**Exercise instructions**
Read through the lines below for the string "Lighthouse" and copy each one that has it.

**Data**
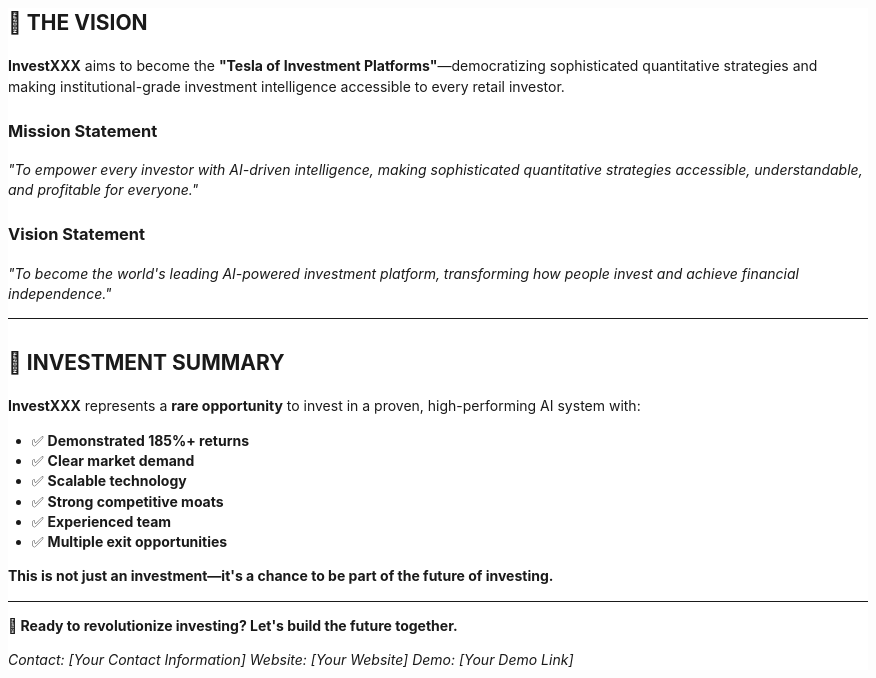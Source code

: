 
## 🚀 **THE VISION**

**InvestXXX** aims to become the **"Tesla of Investment Platforms"**—democratizing sophisticated quantitative strategies and making institutional-grade investment intelligence accessible to every retail investor.

### **Mission Statement**
*"To empower every investor with AI-driven intelligence, making sophisticated quantitative strategies accessible, understandable, and profitable for everyone."*

### **Vision Statement**
*"To become the world's leading AI-powered investment platform, transforming how people invest and achieve financial independence."*

---

## 💼 **INVESTMENT SUMMARY**

**InvestXXX** represents a **rare opportunity** to invest in a proven, high-performing AI system with:
- ✅ **Demonstrated 185%+ returns**
- ✅ **Clear market demand**
- ✅ **Scalable technology**
- ✅ **Strong competitive moats**
- ✅ **Experienced team**
- ✅ **Multiple exit opportunities**

**This is not just an investment—it's a chance to be part of the future of investing.**

---

**🚀 Ready to revolutionize investing? Let's build the future together.**

*Contact: [Your Contact Information]*
*Website: [Your Website]*
*Demo: [Your Demo Link]*
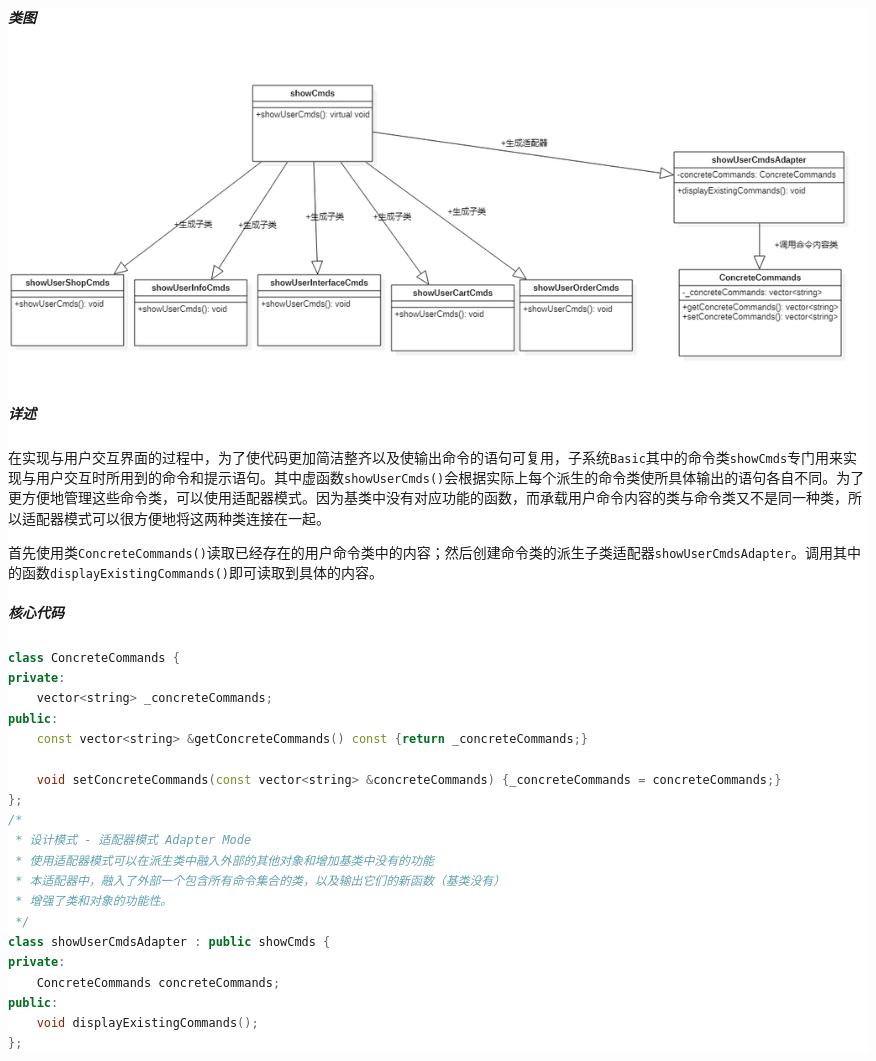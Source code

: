 ##### 类图

<img src="img/Shop-Adapter.png">

##### 详述

在实现与用户交互界面的过程中，为了使代码更加简洁整齐以及使输出命令的语句可复用，子系统`Basic`其中的命令类`showCmds`专门用来实现与用户交互时所用到的命令和提示语句。其中虚函数`showUserCmds()`会根据实际上每个派生的命令类使所具体输出的语句各自不同。为了更方便地管理这些命令类，可以使用适配器模式。因为基类中没有对应功能的函数，而承载用户命令内容的类与命令类又不是同一种类，所以适配器模式可以很方便地将这两种类连接在一起。

首先使用类`ConcreteCommands()`读取已经存在的用户命令类中的内容；然后创建命令类的派生子类适配器`showUserCmdsAdapter`。调用其中的函数`displayExistingCommands()`即可读取到具体的内容。

##### 核心代码

```c++
class ConcreteCommands {
private:
    vector<string> _concreteCommands;
public:
    const vector<string> &getConcreteCommands() const {return _concreteCommands;}

    void setConcreteCommands(const vector<string> &concreteCommands) {_concreteCommands = concreteCommands;}
};
/*
 * 设计模式 - 适配器模式 Adapter Mode
 * 使用适配器模式可以在派生类中融入外部的其他对象和增加基类中没有的功能
 * 本适配器中，融入了外部一个包含所有命令集合的类，以及输出它们的新函数（基类没有）
 * 增强了类和对象的功能性。
 */
class showUserCmdsAdapter : public showCmds {
private:
    ConcreteCommands concreteCommands;
public:
    void displayExistingCommands();
};

```
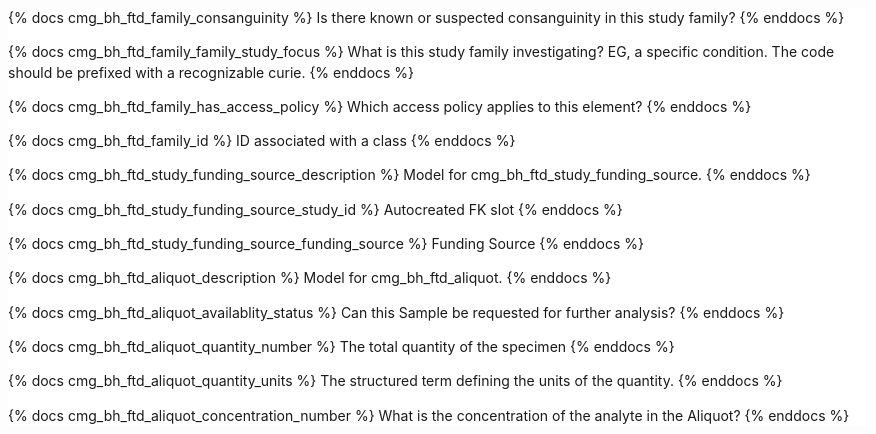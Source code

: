 
{% docs cmg_bh_ftd_family_consanguinity %}
Is there known or suspected consanguinity in this study family?
{% enddocs %}


{% docs cmg_bh_ftd_family_family_study_focus %}
What is this study family investigating? EG, a specific condition. The code should be prefixed with a recognizable curie.
{% enddocs %}


{% docs cmg_bh_ftd_family_has_access_policy %}
Which access policy applies to this element?
{% enddocs %}


{% docs cmg_bh_ftd_family_id %}
ID associated with a class
{% enddocs %}


{% docs cmg_bh_ftd_study_funding_source_description %}
Model for cmg_bh_ftd_study_funding_source.
{% enddocs %}


{% docs cmg_bh_ftd_study_funding_source_study_id %}
Autocreated FK slot
{% enddocs %}


{% docs cmg_bh_ftd_study_funding_source_funding_source %}
Funding Source
{% enddocs %}


{% docs cmg_bh_ftd_aliquot_description %}
Model for cmg_bh_ftd_aliquot.
{% enddocs %}


{% docs cmg_bh_ftd_aliquot_availablity_status %}
Can this Sample be requested for further analysis?
{% enddocs %}


{% docs cmg_bh_ftd_aliquot_quantity_number %}
The total quantity of the specimen
{% enddocs %}


{% docs cmg_bh_ftd_aliquot_quantity_units %}
The structured term defining the units of the quantity.
{% enddocs %}


{% docs cmg_bh_ftd_aliquot_concentration_number %}
What is the concentration of the analyte in the Aliquot?
{% enddocs %}

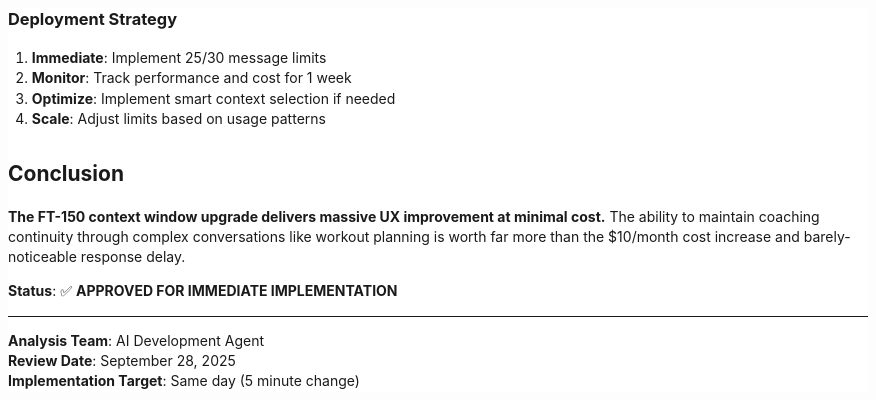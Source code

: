 ### **Deployment Strategy**
1. **Immediate**: Implement 25/30 message limits
2. **Monitor**: Track performance and cost for 1 week
3. **Optimize**: Implement smart context selection if needed
4. **Scale**: Adjust limits based on usage patterns

## Conclusion

**The FT-150 context window upgrade delivers massive UX improvement at minimal cost.** The ability to maintain coaching continuity through complex conversations like workout planning is worth far more than the $10/month cost increase and barely-noticeable response delay.

**Status**: ✅ **APPROVED FOR IMMEDIATE IMPLEMENTATION**

---

**Analysis Team**: AI Development Agent  
**Review Date**: September 28, 2025  
**Implementation Target**: Same day (5 minute change)
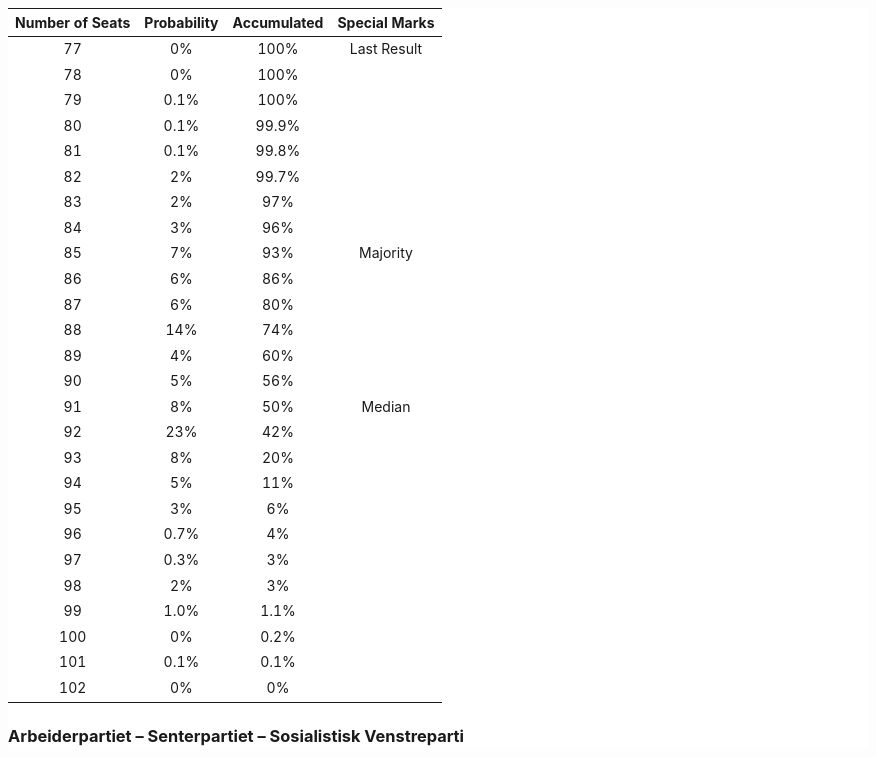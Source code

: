 | Number of Seats | Probability | Accumulated | Special Marks |
|:---------------:|:-----------:|:-----------:|:-------------:|
| 77 | 0% | 100% | Last Result |
| 78 | 0% | 100% |  |
| 79 | 0.1% | 100% |  |
| 80 | 0.1% | 99.9% |  |
| 81 | 0.1% | 99.8% |  |
| 82 | 2% | 99.7% |  |
| 83 | 2% | 97% |  |
| 84 | 3% | 96% |  |
| 85 | 7% | 93% | Majority |
| 86 | 6% | 86% |  |
| 87 | 6% | 80% |  |
| 88 | 14% | 74% |  |
| 89 | 4% | 60% |  |
| 90 | 5% | 56% |  |
| 91 | 8% | 50% | Median |
| 92 | 23% | 42% |  |
| 93 | 8% | 20% |  |
| 94 | 5% | 11% |  |
| 95 | 3% | 6% |  |
| 96 | 0.7% | 4% |  |
| 97 | 0.3% | 3% |  |
| 98 | 2% | 3% |  |
| 99 | 1.0% | 1.1% |  |
| 100 | 0% | 0.2% |  |
| 101 | 0.1% | 0.1% |  |
| 102 | 0% | 0% |  |

### Arbeiderpartiet – Senterpartiet – Sosialistisk Venstreparti
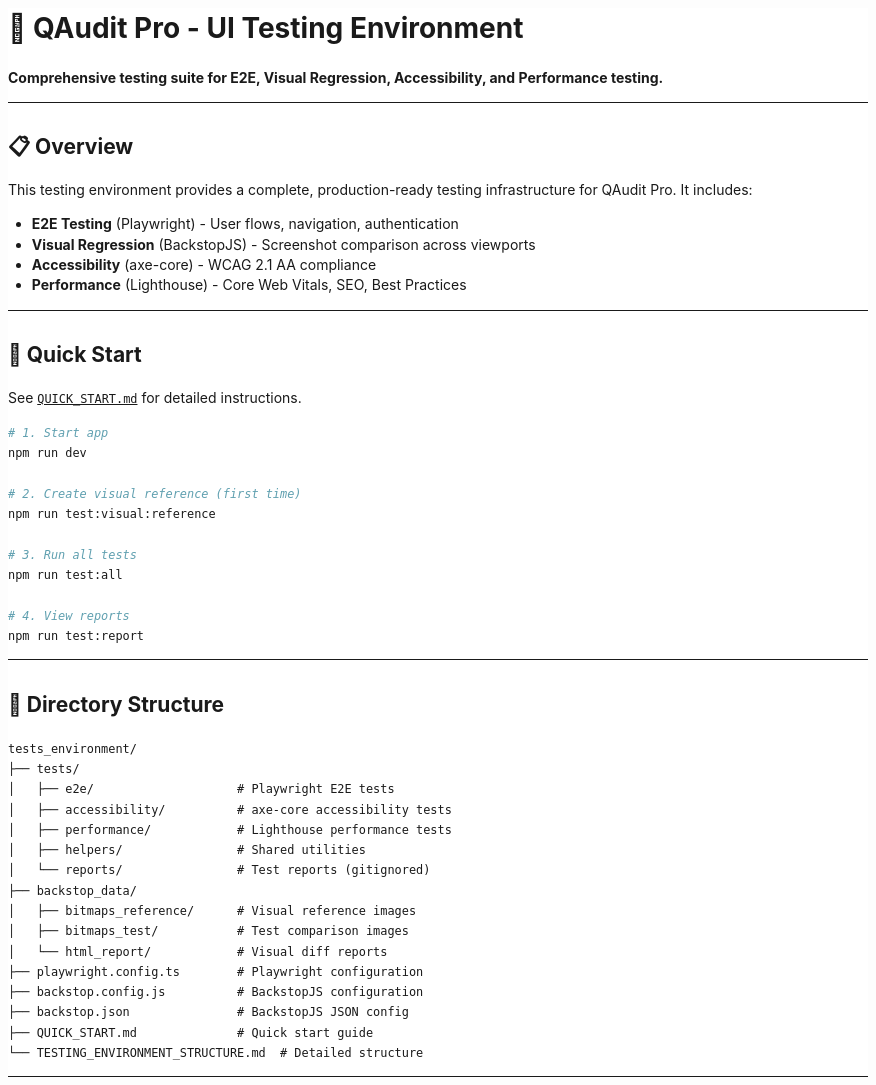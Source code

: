 # 🧪 QAudit Pro - UI Testing Environment

**Comprehensive testing suite for E2E, Visual Regression, Accessibility, and Performance testing.**

---

## 📋 Overview

This testing environment provides a complete, production-ready testing infrastructure for QAudit Pro. It includes:

- **E2E Testing** (Playwright) - User flows, navigation, authentication
- **Visual Regression** (BackstopJS) - Screenshot comparison across viewports
- **Accessibility** (axe-core) - WCAG 2.1 AA compliance
- **Performance** (Lighthouse) - Core Web Vitals, SEO, Best Practices

---

## 🚀 Quick Start

See [`QUICK_START.md`](./QUICK_START.md) for detailed instructions.

```bash
# 1. Start app
npm run dev

# 2. Create visual reference (first time)
npm run test:visual:reference

# 3. Run all tests
npm run test:all

# 4. View reports
npm run test:report
```

---

## 📁 Directory Structure

```
tests_environment/
├── tests/
│   ├── e2e/                    # Playwright E2E tests
│   ├── accessibility/          # axe-core accessibility tests
│   ├── performance/            # Lighthouse performance tests
│   ├── helpers/                # Shared utilities
│   └── reports/                # Test reports (gitignored)
├── backstop_data/
│   ├── bitmaps_reference/      # Visual reference images
│   ├── bitmaps_test/           # Test comparison images
│   └── html_report/            # Visual diff reports
├── playwright.config.ts        # Playwright configuration
├── backstop.config.js          # BackstopJS configuration
├── backstop.json               # BackstopJS JSON config
├── QUICK_START.md              # Quick start guide
└── TESTING_ENVIRONMENT_STRUCTURE.md  # Detailed structure
```

---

**Task solution**
- **Performance** (Lighthouse) - Core Web Vitals, SEO, Best Practices
│   ├── performance/            # Lighthouse performance tests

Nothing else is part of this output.